Conflict-of-interest statement: The authors have no financial relationships to disclose.
Open-Access: This article is an open-access article which was selected by an in-house editor and fully peer-reviewed by external reviewers. It is distributed in accordance with the Creative Commons Attribution Non Commercial (CC BY-NC 4.0) license, which permits others to distribute, remix, adapt, build upon this work non-commercially, and license their derivative works on different terms, provided the original work is properly cited and the use is non-commercial. See: http://creativecommons.org/licenses/by-nc/4.0/
Correspondence to: Dr. Tuck Yean Yong, FRACP, MBBS, Consultant Physician, Internal Medicine, Flinders Private Hospital, Flinders Drive, Bedford Park, SA 5042, Australia. tyyong@hotmail.com
Telephone: +61-8-82412121 Fax: +61-8-82400879
Received: November 9, 2017
Peer-review started: November 10, 2017
First decision: December 13, 2017
Revised: December 25, 2017
Accepted: January 23, 2018
Article in press: January 23, 2018
Published online: March 6, 2018
Abstract

Diabetic muscle infarction (DMI) refers to spontaneous ischemic necrosis of skeletal muscle among people with diabetes mellitus, unrelated to arterial occlusion. People with DMI may have coexisting end-stage renal disease (ESRD) but little is known about its epidemiology and clinical outcomes in this setting. This scoping review seeks to investigate the characteristics, clinical features, diagnostic evaluation, management and outcomes of DMI among people with ESRD. Electronic database (PubMed/MEDLINE, CINAHL, SCOPUS and EMBASE) searches were conducted for (“diabetic muscle infarction” or “diabetic myonecrosis”) and (“chronic kidney disease” or “renal impairment” or “dialysis” or “renal replacement therapy” or “kidney transplant”) from January 1980 to June 2017. Relevant cases from reviewed bibliographies in reports retrieved were also included. Data were extracted in a standardized form. A total of 24 publications with 41 patients who have ESRD were included. The mean age at the time of presentation with DMI was 44.2 years. Type 2 diabetes was present in 53.7% of patients while type 1 in 41.5%. In this cohort, 60.1% were receiving hemodialysis, 21% on peritoneal dialysis and 12.2% had kidney transplantation. The proximal lower limb musculature was the most commonly affected site. Muscle pain and swelling were the most frequent manifestation on presentation. Magnetic resonance imaging (MRI) provided the most specific findings for DMI. Laboratory investigation findings are usually non-specific.

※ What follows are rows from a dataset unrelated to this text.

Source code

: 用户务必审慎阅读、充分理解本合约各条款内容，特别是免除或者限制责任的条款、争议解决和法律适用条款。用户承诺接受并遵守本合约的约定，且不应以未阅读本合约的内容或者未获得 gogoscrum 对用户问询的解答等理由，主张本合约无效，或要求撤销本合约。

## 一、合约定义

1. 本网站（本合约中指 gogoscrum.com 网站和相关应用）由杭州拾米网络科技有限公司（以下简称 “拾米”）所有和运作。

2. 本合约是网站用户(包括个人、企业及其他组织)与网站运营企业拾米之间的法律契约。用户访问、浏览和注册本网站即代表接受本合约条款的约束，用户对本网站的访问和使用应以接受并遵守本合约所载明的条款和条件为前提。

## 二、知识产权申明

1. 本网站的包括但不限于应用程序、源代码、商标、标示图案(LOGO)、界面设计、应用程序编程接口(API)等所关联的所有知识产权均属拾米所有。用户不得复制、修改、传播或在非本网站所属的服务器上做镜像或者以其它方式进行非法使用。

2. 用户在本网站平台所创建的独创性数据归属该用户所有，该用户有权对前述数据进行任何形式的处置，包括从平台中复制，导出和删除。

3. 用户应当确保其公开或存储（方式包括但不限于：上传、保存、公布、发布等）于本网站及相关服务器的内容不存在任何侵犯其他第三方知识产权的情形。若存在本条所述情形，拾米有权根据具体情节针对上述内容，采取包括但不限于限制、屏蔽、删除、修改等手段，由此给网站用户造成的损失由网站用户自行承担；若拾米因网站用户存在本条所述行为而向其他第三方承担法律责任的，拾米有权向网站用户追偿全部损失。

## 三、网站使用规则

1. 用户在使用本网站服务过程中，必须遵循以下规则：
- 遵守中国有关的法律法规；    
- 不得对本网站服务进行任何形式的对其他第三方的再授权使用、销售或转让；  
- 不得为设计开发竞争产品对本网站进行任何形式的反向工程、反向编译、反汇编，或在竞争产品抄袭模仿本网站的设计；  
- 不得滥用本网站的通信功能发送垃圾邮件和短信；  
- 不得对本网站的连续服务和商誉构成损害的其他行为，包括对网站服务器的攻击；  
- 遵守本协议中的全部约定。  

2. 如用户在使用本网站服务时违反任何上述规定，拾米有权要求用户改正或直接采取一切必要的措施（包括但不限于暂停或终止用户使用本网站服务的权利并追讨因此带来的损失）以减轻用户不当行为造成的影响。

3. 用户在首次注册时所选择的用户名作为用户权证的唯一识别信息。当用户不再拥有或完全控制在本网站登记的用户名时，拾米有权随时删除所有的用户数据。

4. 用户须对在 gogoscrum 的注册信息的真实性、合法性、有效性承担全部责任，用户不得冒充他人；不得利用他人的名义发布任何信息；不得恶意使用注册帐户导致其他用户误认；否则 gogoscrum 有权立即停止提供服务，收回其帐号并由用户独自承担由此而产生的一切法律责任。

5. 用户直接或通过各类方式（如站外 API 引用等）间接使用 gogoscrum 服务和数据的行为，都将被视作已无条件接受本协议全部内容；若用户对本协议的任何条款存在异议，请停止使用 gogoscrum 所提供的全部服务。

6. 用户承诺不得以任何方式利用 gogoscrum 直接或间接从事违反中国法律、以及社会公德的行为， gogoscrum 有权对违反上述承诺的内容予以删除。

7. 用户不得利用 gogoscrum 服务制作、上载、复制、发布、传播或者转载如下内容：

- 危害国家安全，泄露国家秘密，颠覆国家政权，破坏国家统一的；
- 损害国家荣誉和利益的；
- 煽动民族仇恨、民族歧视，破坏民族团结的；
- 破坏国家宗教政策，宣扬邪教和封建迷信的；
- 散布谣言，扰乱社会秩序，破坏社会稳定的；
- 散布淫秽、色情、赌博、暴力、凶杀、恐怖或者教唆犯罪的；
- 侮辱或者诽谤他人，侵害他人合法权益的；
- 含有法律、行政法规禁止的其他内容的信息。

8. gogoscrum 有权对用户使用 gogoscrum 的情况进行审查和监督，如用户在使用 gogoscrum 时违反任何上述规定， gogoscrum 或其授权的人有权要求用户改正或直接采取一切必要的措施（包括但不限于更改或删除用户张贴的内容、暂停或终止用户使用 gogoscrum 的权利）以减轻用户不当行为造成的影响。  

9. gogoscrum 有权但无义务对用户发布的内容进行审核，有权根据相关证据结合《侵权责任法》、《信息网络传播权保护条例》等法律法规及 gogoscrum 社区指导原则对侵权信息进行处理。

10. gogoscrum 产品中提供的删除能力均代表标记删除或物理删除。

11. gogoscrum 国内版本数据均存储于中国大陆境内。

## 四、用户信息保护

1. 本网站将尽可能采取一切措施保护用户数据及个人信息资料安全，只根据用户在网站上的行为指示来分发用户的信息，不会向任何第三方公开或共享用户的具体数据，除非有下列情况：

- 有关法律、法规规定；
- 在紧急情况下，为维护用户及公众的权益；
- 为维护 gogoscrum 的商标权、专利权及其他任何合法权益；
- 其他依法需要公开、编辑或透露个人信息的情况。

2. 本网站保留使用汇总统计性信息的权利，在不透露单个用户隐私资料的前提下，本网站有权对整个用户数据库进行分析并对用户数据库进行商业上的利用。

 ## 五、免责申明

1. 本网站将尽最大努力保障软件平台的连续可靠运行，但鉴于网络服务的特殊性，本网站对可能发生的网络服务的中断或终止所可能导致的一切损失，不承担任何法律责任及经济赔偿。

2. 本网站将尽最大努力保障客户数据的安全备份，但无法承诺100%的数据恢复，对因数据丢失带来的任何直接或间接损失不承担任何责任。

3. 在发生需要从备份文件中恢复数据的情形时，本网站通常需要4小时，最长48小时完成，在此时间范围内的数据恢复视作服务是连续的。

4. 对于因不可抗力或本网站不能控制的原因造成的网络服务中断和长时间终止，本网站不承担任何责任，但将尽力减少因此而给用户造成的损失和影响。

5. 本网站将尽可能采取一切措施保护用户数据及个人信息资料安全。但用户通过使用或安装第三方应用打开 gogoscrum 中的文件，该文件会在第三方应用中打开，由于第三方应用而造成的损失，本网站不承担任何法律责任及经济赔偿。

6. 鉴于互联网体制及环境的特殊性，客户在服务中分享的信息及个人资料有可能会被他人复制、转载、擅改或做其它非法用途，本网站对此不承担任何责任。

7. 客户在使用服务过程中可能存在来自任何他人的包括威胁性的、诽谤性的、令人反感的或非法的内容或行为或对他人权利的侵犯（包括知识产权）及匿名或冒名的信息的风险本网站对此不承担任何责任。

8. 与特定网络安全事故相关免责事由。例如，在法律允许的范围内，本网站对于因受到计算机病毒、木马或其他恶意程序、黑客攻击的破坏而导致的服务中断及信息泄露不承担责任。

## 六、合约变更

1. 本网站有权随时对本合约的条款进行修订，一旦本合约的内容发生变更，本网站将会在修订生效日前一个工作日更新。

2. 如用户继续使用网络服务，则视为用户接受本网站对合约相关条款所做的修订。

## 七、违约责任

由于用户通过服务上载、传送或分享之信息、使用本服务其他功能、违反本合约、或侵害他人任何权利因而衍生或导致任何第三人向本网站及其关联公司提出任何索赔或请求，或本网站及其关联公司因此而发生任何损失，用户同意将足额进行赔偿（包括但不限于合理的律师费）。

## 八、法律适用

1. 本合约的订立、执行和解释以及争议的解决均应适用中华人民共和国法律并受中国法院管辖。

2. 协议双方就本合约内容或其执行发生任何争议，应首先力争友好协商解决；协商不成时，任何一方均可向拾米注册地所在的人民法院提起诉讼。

Non-surgical therapy is usually used in the management of DMI. Short-term prognosis of DMI is good but recurrence occurred in 43.9%. DMI is an uncommon complication in patients with diabetes mellitus, including those affected by ESRD. In comparison with unselected patients with DMI, the characteristics and outcomes of those with ESRD are generally similar. DMI may also occur in kidney transplant recipients, including pancreas-kidney transplantation. MRI is the most useful diagnostic investigation. Non-surgical treatment involving analgesia, optimization of glycemic control and initial bed rest can help to improve recovery rate. However, recurrence of DMI is relatively frequent.

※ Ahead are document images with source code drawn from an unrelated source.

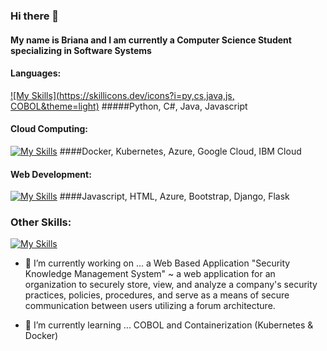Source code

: ### Hi there 👋
#### My name is Briana and I am currently a Computer Science Student specializing in Software Systems
#### Languages:
[![My Skills](https://skillicons.dev/icons?i=py,cs,java,js, COBOL&theme=light)](https://skillicons.dev)
#####Python, C#, Java, Javascript
#### Cloud Computing:
[![My Skills](https://skillicons.dev/icons?i=docker,kubernetes,azure,gcp&theme=light)](https://skillicons.dev)
####Docker, Kubernetes, Azure, Google Cloud, IBM Cloud
#### Web Development:
[![My Skills](https://skillicons.dev/icons?i=js,html,css,bootstrap,django,flask&theme=light)](https://skillicons.dev)
####Javascript, HTML, Azure, Bootstrap, Django, Flask 

### Other Skills:
[![My Skills](https://skillicons.dev/icons?i=linux&theme=light)](https://skillicons.dev)

- 🔭 I’m currently working on ... a Web Based Application "Security Knowledge Management System" ~ a web application for an organization to securely store, view, and analyze a company's security practices, policies, procedures, and serve as a means of secure communication between users utilizing a forum architecture. 

- 🌱 I’m currently learning ... COBOL and Containerization (Kubernetes & Docker)

<!--
**grantbriana/grantbriana** is a ✨ _special_ ✨ repository because its `README.md` (this file) appears on your GitHub profile.

Here are some ideas to get you started:

- 🔭 I’m currently working on ... Cobol
- 🌱 I’m currently learning ...
- 👯 I’m looking to collaborate on ...
- 🤔 I’m looking for help with ...
- 💬 Ask me about ...
- 📫 How to reach me: ...
- 😄 Pronouns: ...
- ⚡ Fun fact: ...
-->
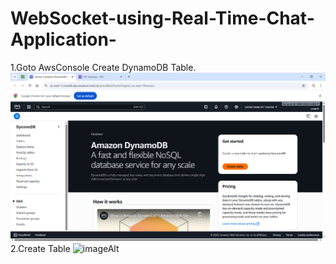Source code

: # WebSocket-using-Real-Time-Chat-Application-

1.Goto AwsConsole Create DynamoDB Table.
![imageAlt](https://github.com/yogeshAce6/WebSocket-using-Real-Time-Chat-Application-/blob/aa4b1c22ea9dbf49e609f3e928f09246f600ff2f/WebSockets/Create%20function%20_%20Functions%20_%20Lambda%20-%20Google%20Chrome%2004-10-2025%2017_56_07.png)
2.Create Table 
![imageAlt]()

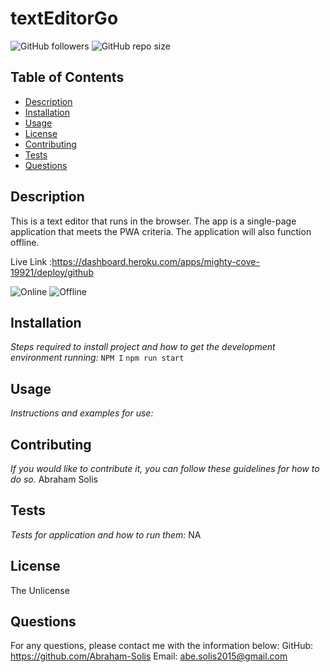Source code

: # textEditorGo
![GitHub followers](https://img.shields.io/github/followers/Abraham-Solis?style=social) ![GitHub repo size](https://img.shields.io/github/repo-size/Abraham-Solis/https://github.com/Abraham-Solis/suNodeKu)

  ## Table of Contents
  - [Description](#description)
  - [Installation](#installation)
  - [Usage](#usage)
  - [License](#license)
  - [Contributing](#contributing)
  - [Tests](#tests)
  - [Questions](#questions)

  ## Description
  This is a text editor that runs in the browser. The app is a single-page application that meets the PWA criteria. The application will also function offline.

  Live Link :https://dashboard.heroku.com/apps/mighty-cove-19921/deploy/github

  <img src="https://user-images.githubusercontent.com/92957388/150263050-58ce9577-07d2-4cb5-8da2-120e21383e42.PNG" alt="Online">
  <img src="https://user-images.githubusercontent.com/92957388/150263055-3fdad48d-ad32-43fa-9084-4ecd63aa468f.PNG" alt="Offline">

  ## Installation
  *Steps required to install project and how to get the development environment running:*
  `NPM I`
  `npm run start`

  ## Usage
  *Instructions and examples for use:*
  

  ## Contributing
  *If you would like to contribute it, you can follow these guidelines for how to do so.*
  Abraham Solis
  
  ## Tests
  *Tests for application and how to run them:*
  NA

  ## License
  The Unlicense

  ## Questions
  For any questions, please contact me with the information below:
  GitHub: https://github.com/Abraham-Solis
  Email: abe.solis2015@gmail.com
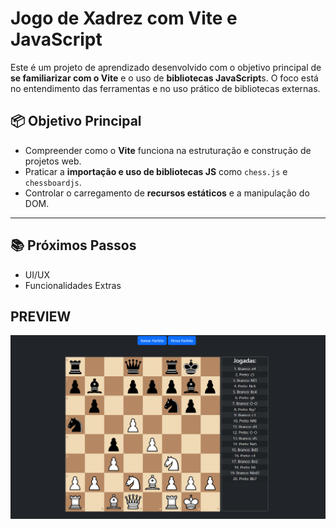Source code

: # Jogo de Xadrez com Vite e JavaScript

Este é um projeto de aprendizado desenvolvido com o objetivo principal de **se familiarizar com o Vite** e o uso de **bibliotecas JavaScript**s. O foco está no entendimento das ferramentas e no uso prático de bibliotecas externas.

## 📦 Objetivo Principal

- Compreender como o **Vite** funciona na estruturação e construção de projetos web.
- Praticar a **importação e uso de bibliotecas JS** como `chess.js` e `chessboardjs`.
- Controlar o carregamento de **recursos estáticos** e a manipulação do DOM.

---

## 📚 Próximos Passos

- UI/UX
- Funcionalidades Extras

## PREVIEW
![PREVIEW](public/Captura%20de%20tela%202025-01-08%20083751.png)




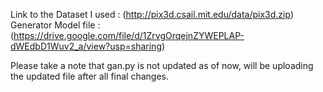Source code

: Link to the Dataset I used : (http://pix3d.csail.mit.edu/data/pix3d.zip)
Generator Model file : (https://drive.google.com/file/d/1ZrvgOrqejnZYWEPLAP-dWEdbD1Wuv2_a/view?usp=sharing)

Please take a note that gan.py is not updated as of now, will be uploading the updated file after all final changes.
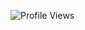 ![Profile Views](https://komarev.com/ghpvc/?username=Huschle&color=blue)


<!---
Huschle/Huschle is a ✨ special ✨ repository because its `README.md` (this file) appears on your GitHub profile.
You can click the Preview link to take a look at your changes.
--->
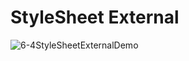 # StyleSheet External
![6-4StyleSheetExternalDemo](https://user-images.githubusercontent.com/45032222/212460856-835103a2-667b-48df-bcab-094bf64c9be9.png)

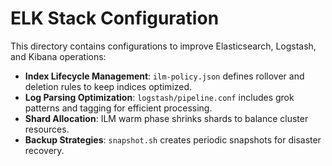 # ELK Stack Configuration

This directory contains configurations to improve Elasticsearch, Logstash, and Kibana operations:

- **Index Lifecycle Management**: `ilm-policy.json` defines rollover and deletion rules to keep indices optimized.
- **Log Parsing Optimization**: `logstash/pipeline.conf` includes grok patterns and tagging for efficient processing.
- **Shard Allocation**: ILM warm phase shrinks shards to balance cluster resources.
- **Backup Strategies**: `snapshot.sh` creates periodic snapshots for disaster recovery.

Keywords: Diabetic muscle infarction, Dialysis, End-stage renal disease, Kidney transplant, Renal replacement therapy

Core tip: Diabetic muscle infarction (DMI) is an uncommon complication in patients with end-stage renal disease, including kidney transplant recipients. Early recognition of DMI is vital to initiation of prompt treatment. Magnetic resonance imaging is the investigation of choice for diagnosing DMI. Non-surgical treatment involving analgesia, optimization of glycemic control and initial bed rest appears to improve recovery rate. However, recurrence of DMI is relatively common.